Activity:
Go through the lines below and copy each one that holds the string "Visible".

(Saved data entries)
····················
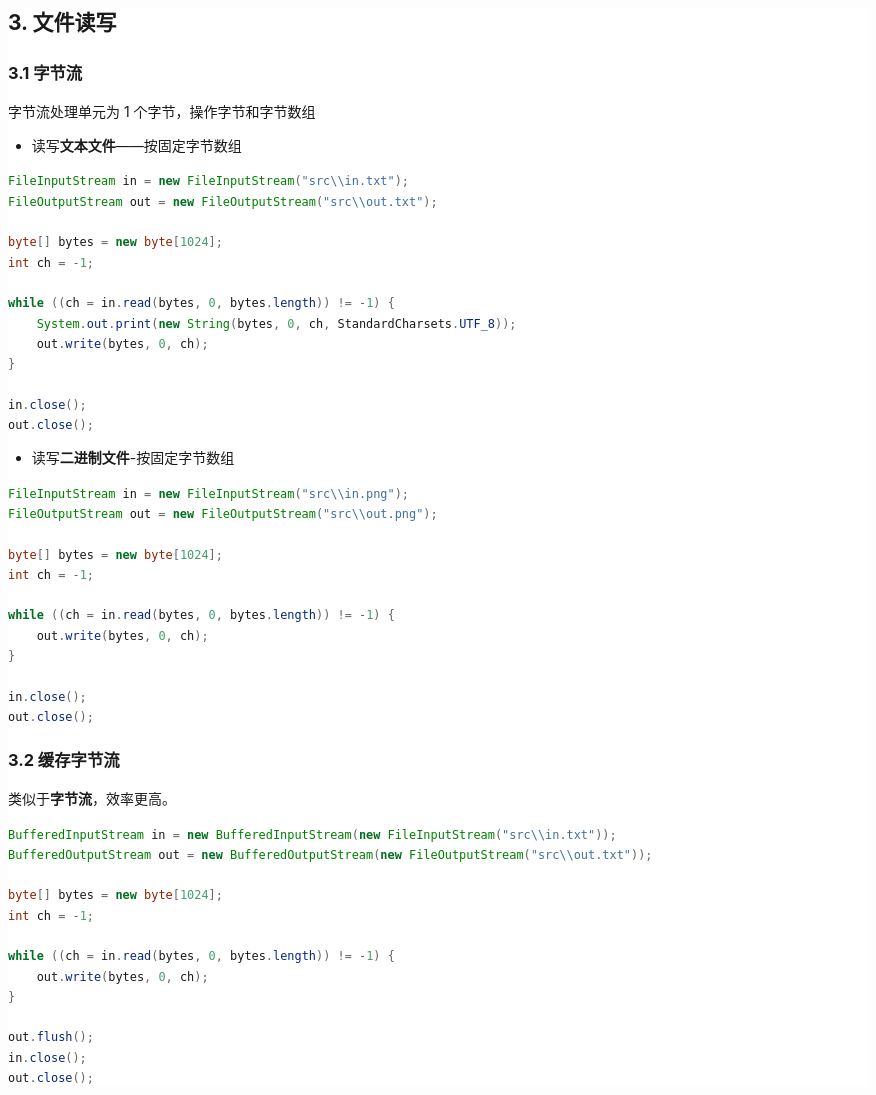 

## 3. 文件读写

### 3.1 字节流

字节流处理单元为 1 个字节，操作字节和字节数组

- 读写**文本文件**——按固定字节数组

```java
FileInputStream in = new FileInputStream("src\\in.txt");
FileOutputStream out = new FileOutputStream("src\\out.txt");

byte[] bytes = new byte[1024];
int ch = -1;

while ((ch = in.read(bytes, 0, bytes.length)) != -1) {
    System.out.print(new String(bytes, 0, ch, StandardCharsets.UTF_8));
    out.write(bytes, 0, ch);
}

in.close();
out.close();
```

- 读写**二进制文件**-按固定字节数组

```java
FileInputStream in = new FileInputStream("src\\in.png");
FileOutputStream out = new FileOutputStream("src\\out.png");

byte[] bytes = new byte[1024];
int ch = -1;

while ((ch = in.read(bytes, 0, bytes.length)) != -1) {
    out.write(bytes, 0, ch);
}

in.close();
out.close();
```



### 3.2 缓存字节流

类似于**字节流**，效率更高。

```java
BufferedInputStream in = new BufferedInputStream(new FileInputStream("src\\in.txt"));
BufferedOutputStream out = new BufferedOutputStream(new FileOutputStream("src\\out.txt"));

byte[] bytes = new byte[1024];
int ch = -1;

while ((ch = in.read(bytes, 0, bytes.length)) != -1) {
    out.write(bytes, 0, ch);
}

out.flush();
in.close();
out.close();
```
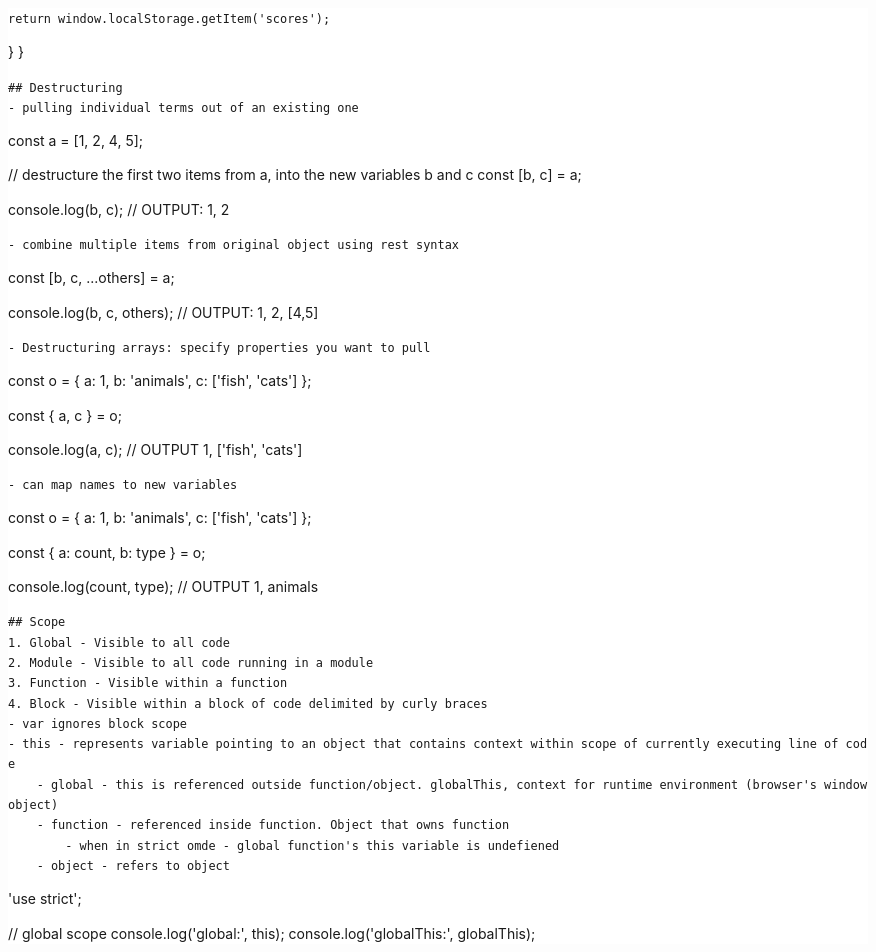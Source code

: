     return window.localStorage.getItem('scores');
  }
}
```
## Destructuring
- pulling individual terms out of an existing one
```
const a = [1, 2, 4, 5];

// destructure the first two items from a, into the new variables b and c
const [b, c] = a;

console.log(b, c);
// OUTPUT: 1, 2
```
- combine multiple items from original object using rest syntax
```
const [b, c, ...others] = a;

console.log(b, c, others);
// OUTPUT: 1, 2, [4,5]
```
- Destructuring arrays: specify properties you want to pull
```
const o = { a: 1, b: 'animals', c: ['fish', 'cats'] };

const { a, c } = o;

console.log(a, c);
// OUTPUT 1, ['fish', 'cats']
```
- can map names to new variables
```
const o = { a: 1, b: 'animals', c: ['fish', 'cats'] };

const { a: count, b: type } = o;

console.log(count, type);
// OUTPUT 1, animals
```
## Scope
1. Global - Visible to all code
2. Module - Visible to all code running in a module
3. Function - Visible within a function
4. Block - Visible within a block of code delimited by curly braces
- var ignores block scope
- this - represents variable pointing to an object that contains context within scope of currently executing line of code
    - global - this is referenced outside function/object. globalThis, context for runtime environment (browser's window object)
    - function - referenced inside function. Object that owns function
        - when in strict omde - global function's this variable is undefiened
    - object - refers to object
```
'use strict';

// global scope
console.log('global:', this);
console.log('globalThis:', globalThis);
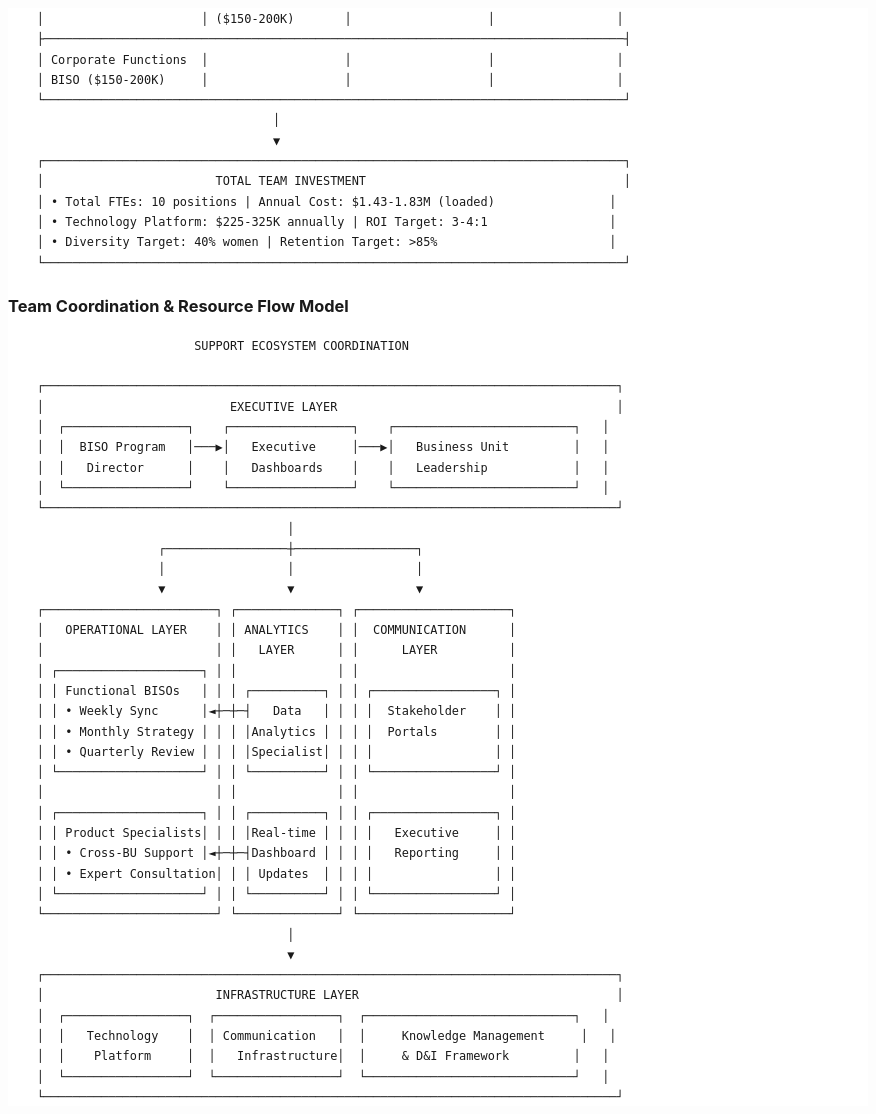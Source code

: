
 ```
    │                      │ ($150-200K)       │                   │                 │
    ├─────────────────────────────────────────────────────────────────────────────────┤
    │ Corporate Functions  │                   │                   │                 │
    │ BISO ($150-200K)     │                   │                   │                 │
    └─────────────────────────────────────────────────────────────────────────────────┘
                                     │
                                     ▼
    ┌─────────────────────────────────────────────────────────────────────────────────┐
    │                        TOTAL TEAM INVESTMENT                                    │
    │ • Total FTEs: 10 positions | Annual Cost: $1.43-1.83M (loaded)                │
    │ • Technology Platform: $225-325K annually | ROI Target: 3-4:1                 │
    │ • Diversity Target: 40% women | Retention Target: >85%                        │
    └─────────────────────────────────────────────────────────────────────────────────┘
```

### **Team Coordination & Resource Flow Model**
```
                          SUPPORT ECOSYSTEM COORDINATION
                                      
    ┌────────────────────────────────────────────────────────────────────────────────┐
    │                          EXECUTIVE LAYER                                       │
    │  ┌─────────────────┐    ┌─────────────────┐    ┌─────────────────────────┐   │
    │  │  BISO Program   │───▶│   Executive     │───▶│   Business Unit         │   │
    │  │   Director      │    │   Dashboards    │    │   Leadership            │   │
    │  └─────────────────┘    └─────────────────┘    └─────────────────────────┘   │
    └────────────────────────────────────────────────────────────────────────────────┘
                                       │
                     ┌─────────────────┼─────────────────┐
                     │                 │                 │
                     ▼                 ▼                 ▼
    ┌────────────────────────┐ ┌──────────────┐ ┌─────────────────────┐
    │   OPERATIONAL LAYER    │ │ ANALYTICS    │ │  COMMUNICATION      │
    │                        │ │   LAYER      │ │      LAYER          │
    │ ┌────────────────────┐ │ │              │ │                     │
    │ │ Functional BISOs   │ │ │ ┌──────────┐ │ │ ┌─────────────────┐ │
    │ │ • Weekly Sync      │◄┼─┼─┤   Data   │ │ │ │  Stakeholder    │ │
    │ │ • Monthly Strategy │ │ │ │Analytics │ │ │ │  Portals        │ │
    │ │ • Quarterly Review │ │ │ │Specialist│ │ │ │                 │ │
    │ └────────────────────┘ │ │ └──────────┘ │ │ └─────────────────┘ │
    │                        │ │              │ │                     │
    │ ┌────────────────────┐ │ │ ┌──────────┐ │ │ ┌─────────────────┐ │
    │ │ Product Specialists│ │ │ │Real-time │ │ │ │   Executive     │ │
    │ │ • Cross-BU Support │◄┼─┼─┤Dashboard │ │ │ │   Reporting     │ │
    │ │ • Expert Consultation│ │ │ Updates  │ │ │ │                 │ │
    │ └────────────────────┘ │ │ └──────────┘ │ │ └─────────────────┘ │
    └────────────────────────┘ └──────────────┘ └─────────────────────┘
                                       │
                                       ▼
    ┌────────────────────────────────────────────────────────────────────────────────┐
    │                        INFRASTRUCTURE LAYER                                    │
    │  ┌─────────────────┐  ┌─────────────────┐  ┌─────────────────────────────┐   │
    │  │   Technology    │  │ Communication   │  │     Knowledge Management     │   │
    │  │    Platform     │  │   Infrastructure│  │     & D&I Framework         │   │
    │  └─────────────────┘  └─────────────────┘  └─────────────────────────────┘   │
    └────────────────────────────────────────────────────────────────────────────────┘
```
····················
Answer box:
1. Global - Visible to all code
2. Module - Visible to all code running in a module
3. Function - Visible within a function
4. Block - Visible within a block of code delimited by curly braces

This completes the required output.